Akilla notched another arrow and said "I offer you a choice. You can join my crusade to liberate Thorns, leave the room quietly and disturb me no further, or..." she glances at the corpses on the floor. "...or I arrange it so you never have to work another day..." She smiled sweetly. "I'd rather make friends than lose ammunition." She  calmly retrieves those used arrows within her reach, wipes the blood off on her pants, checks them, and returns the good ones to her quiver before she departs. The surviving pirates fell back slowly, unwilling to threaten her or her men directly.

Akilla frowned, looking into the crowds for the girl. "I don't know how she did that, but she won't get far on foot. The nearest settlement must be weeks away. The town is small enough that we can keep tabs on people leaving on horseback or ship. You two watch the docks. I'll check the roads out. “

After a few minutes searching, Akilla found the girl and accosted her. "Going somewhere?" Yusuke looked up at her confidently "Yeah, I'm hungry so I'm going to eat.

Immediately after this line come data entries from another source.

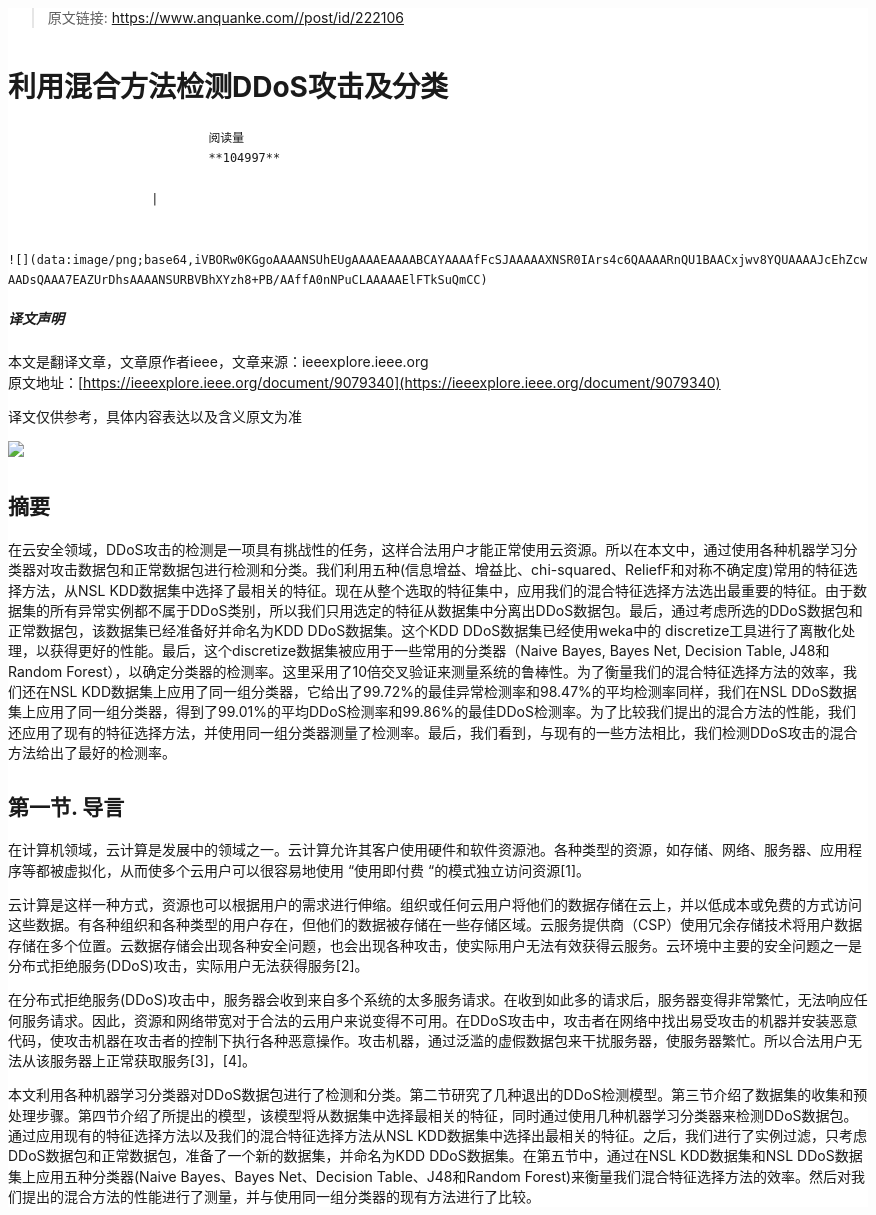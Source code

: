 > 原文链接: https://www.anquanke.com//post/id/222106 


# 利用混合方法检测DDoS攻击及分类


                                阅读量   
                                **104997**
                            
                        |
                        
                                                                                                                                    ![](data:image/png;base64,iVBORw0KGgoAAAANSUhEUgAAAAEAAAABCAYAAAAfFcSJAAAAAXNSR0IArs4c6QAAAARnQU1BAACxjwv8YQUAAAAJcEhZcwAADsQAAA7EAZUrDhsAAAANSURBVBhXYzh8+PB/AAffA0nNPuCLAAAAAElFTkSuQmCC)
                                                                                            



##### 译文声明

本文是翻译文章，文章原作者ieee，文章来源：ieeexplore.ieee.org
                                <br>原文地址：[https://ieeexplore.ieee.org/document/9079340](https://ieeexplore.ieee.org/document/9079340)

译文仅供参考，具体内容表达以及含义原文为准

[![](https://p1.ssl.qhimg.com/t013f48c7749fb342d0.png)](https://p1.ssl.qhimg.com/t013f48c7749fb342d0.png)



## 摘要

在云安全领域，DDoS攻击的检测是一项具有挑战性的任务，这样合法用户才能正常使用云资源。所以在本文中，通过使用各种机器学习分类器对攻击数据包和正常数据包进行检测和分类。我们利用五种(信息增益、增益比、chi-squared、ReliefF和对称不确定度)常用的特征选择方法，从NSL KDD数据集中选择了最相关的特征。现在从整个选取的特征集中，应用我们的混合特征选择方法选出最重要的特征。由于数据集的所有异常实例都不属于DDoS类别，所以我们只用选定的特征从数据集中分离出DDoS数据包。最后，通过考虑所选的DDoS数据包和正常数据包，该数据集已经准备好并命名为KDD DDoS数据集。这个KDD DDoS数据集已经使用weka中的 discretize工具进行了离散化处理，以获得更好的性能。最后，这个discretize数据集被应用于一些常用的分类器（Naive Bayes, Bayes Net, Decision Table, J48和Random Forest），以确定分类器的检测率。这里采用了10倍交叉验证来测量系统的鲁棒性。为了衡量我们的混合特征选择方法的效率，我们还在NSL KDD数据集上应用了同一组分类器，它给出了99.72%的最佳异常检测率和98.47%的平均检测率同样，我们在NSL DDoS数据集上应用了同一组分类器，得到了99.01%的平均DDoS检测率和99.86%的最佳DDoS检测率。为了比较我们提出的混合方法的性能，我们还应用了现有的特征选择方法，并使用同一组分类器测量了检测率。最后，我们看到，与现有的一些方法相比，我们检测DDoS攻击的混合方法给出了最好的检测率。



## 第一节. 导言

在计算机领域，云计算是发展中的领域之一。云计算允许其客户使用硬件和软件资源池。各种类型的资源，如存储、网络、服务器、应用程序等都被虚拟化，从而使多个云用户可以很容易地使用 “使用即付费 “的模式独立访问资源[1]。

云计算是这样一种方式，资源也可以根据用户的需求进行伸缩。组织或任何云用户将他们的数据存储在云上，并以低成本或免费的方式访问这些数据。有各种组织和各种类型的用户存在，但他们的数据被存储在一些存储区域。云服务提供商（CSP）使用冗余存储技术将用户数据存储在多个位置。云数据存储会出现各种安全问题，也会出现各种攻击，使实际用户无法有效获得云服务。云环境中主要的安全问题之一是分布式拒绝服务(DDoS)攻击，实际用户无法获得服务[2]。

在分布式拒绝服务(DDoS)攻击中，服务器会收到来自多个系统的太多服务请求。在收到如此多的请求后，服务器变得非常繁忙，无法响应任何服务请求。因此，资源和网络带宽对于合法的云用户来说变得不可用。在DDoS攻击中，攻击者在网络中找出易受攻击的机器并安装恶意代码，使攻击机器在攻击者的控制下执行各种恶意操作。攻击机器，通过泛滥的虚假数据包来干扰服务器，使服务器繁忙。所以合法用户无法从该服务器上正常获取服务[3]，[4]。

本文利用各种机器学习分类器对DDoS数据包进行了检测和分类。第二节研究了几种退出的DDoS检测模型。第三节介绍了数据集的收集和预处理步骤。第四节介绍了所提出的模型，该模型将从数据集中选择最相关的特征，同时通过使用几种机器学习分类器来检测DDoS数据包。通过应用现有的特征选择方法以及我们的混合特征选择方法从NSL KDD数据集中选择出最相关的特征。之后，我们进行了实例过滤，只考虑DDoS数据包和正常数据包，准备了一个新的数据集，并命名为KDD DDoS数据集。在第五节中，通过在NSL KDD数据集和NSL DDoS数据集上应用五种分类器(Naive Bayes、Bayes Net、Decision Table、J48和Random Forest)来衡量我们混合特征选择方法的效率。然后对我们提出的混合方法的性能进行了测量，并与使用同一组分类器的现有方法进行了比较。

You?" 

"Sounds like a plan. I think I'll join you, if you don't mind. There are matters we should probably discuss." 

"If you insist." The sat down at a nearby resturant. Yusuke found an empty table, plunks down and orders a huge meal and a quantity of mead. Akilla followed. "That was a very clever stunt you pulled back there. Do you mind telling me how you did it, or is it not something we can discuss in such immaculate company?"

 Yusuke says "What trick was that?" 

Akilla ordered a simple meal, complete with cheap beer. "Drawing lines in the air and disappearing. What use do you have for the map?" 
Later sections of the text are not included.